J’écris ces lignes avec une colère noire. Une rage que je ne sais plus contenir. On a encore défiguré Aïn Fouara. Encore. La statue emblématique de Sétif, notre fierté, notre mémoire, notre femme de pierre. Défigurée. Profanée. Massacrée. Comme on viole une mère sous les yeux de ses enfants.
Je suis né à Sétif. J’y ai grandi. J’ai bu l’eau de cette fontaine des centaines de fois, des milliers. Gouleyante, glacée, pure. Et quand je me penchais pour m’abreuver, c’est elle, la statue, qui m’accueillait. Silencieuse, digne, belle. Elle ne disait rien, mais elle veillait. Elle nous protégeait. Elle nous disait que l’Algérie pouvait être belle, tendre, libre. Aujourd’hui, on l’a brisée encore. Et c’est tout un peuple qu’on insulte.
Ce n’est pas juste un ivrogne. Pas juste un fou. Qu’on ne vienne pas m’endormir avec des histoires d’alcool et d’égarement. L’alcool n’est qu’un prétexte commode. Ce n’est pas la première fois. Ce ne sera pas la dernière. On l’a déjà attaquée en 1997, pendant la décennie noire, au nom d’un islam de mort qui tue. En 2006, encore. En 2017, ils lui ont arraché le visage et la poitrine. En 2022. Et maintenant, en 2025. Toujours le même acharnement. Toujours le même crime. Contre une femme. Contre la nudité. Contre l’art. Contre la beauté. Contre nous.

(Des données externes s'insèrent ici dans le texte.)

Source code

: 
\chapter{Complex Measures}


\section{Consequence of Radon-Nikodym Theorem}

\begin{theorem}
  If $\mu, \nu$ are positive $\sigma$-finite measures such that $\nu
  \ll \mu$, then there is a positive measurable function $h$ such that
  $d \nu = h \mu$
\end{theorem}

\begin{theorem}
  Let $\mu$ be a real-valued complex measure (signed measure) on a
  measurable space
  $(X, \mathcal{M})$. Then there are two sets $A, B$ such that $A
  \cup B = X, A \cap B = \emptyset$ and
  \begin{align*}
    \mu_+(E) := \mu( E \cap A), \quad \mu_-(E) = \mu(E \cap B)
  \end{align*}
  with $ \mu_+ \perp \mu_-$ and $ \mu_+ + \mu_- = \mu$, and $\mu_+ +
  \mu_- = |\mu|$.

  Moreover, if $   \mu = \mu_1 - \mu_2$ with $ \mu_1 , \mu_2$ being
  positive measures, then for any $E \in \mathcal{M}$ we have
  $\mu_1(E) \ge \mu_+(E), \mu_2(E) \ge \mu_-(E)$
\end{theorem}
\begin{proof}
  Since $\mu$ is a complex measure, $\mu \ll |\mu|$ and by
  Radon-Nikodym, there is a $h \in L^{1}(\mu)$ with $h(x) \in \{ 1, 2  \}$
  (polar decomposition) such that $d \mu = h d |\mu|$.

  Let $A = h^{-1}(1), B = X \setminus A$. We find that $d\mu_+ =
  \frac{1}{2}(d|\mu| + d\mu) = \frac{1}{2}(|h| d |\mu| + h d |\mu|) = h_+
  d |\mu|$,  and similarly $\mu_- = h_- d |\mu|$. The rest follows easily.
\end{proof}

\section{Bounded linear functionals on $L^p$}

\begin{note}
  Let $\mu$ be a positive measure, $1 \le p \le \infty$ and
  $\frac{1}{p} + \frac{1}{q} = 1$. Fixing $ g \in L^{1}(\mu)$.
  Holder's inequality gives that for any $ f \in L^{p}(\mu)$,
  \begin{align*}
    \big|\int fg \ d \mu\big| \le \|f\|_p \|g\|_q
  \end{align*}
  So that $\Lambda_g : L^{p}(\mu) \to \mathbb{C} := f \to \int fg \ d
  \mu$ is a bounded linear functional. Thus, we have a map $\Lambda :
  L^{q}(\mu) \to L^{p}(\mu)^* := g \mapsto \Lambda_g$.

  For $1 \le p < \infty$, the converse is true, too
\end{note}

Ceux qui font ça ne s’en prennent pas à une simple statue. Ils visent ce qu’elle incarne. Une femme nue, debout, fière, libre et qui défie l’obscurantisme. Un corps féminin assumé dans l’espace public. Une œuvre d’art. Une mémoire réappropriée par les Sétifiens, par le peuple, par les passants. Par les amoureux. Par les enfants. Par ceux qui boivent à sa source. Ces dégénérés ne supportent pas cette liberté-là. Ils veulent tout recouvrir d’un voile de peur et de soumission. Ils veulent faire taire jusqu’à la pierre.
Mais moi, je ne me tairai pas.
Je hurle ma colère, parce que ce n’est pas un fait divers. C’est un saccage. C’est une guerre. Une guerre contre la beauté, contre la culture, contre la femme. Une guerre menée à coups de marteau, de haine, de lâcheté. Et nous, que faisons-nous ? On colmate. On répare. On nettoie. Et on attend la prochaine attaque. Mais jusqu’à quand ? Jusqu’à ce qu’il ne reste plus rien ? Jusqu’à ce que la statue soit réduite en gravats, et qu’un silence complice recouvre tout ?
Où sont les autorités ? Où sont les caméras, la protection, la justice ? Où sont les voix pour dire : ça suffit ? Pourquoi cet acharnement n’est-il pas traité pour ce qu’il est : du terrorisme culturel comme pour les Bouddhas de Bamyan ? Pourquoi cette femme de pierre est-elle si seule ?
J’ai mal, oui. Mal de voir qu’on peut s’en prendre ainsi à ce qui nous élève. Mal de voir qu’en Algérie, en 2025, on ne protège même pas une œuvre d’art, un patrimoine aimé de tous. Mal de voir que la haine est plus tenace que l’amour. Et pourtant, je refuse d’abdiquer.
Moi, enfant de Sétif, je le dis haut et fort : Aïn Fouara est notre honneur. Elle est la mémoire de nos jours heureux. Elle est cette Algérie qu’on aime, quand elle ose être belle, nue, digne, irréductible. Et c’est de moins en moins le cas.
Qu’on le sache : chaque coup porté à son visage est une gifle à tous les Sétifiens. À tous ceux qui aiment encore ce pays. À tous ceux qui refusent la laideur imposée.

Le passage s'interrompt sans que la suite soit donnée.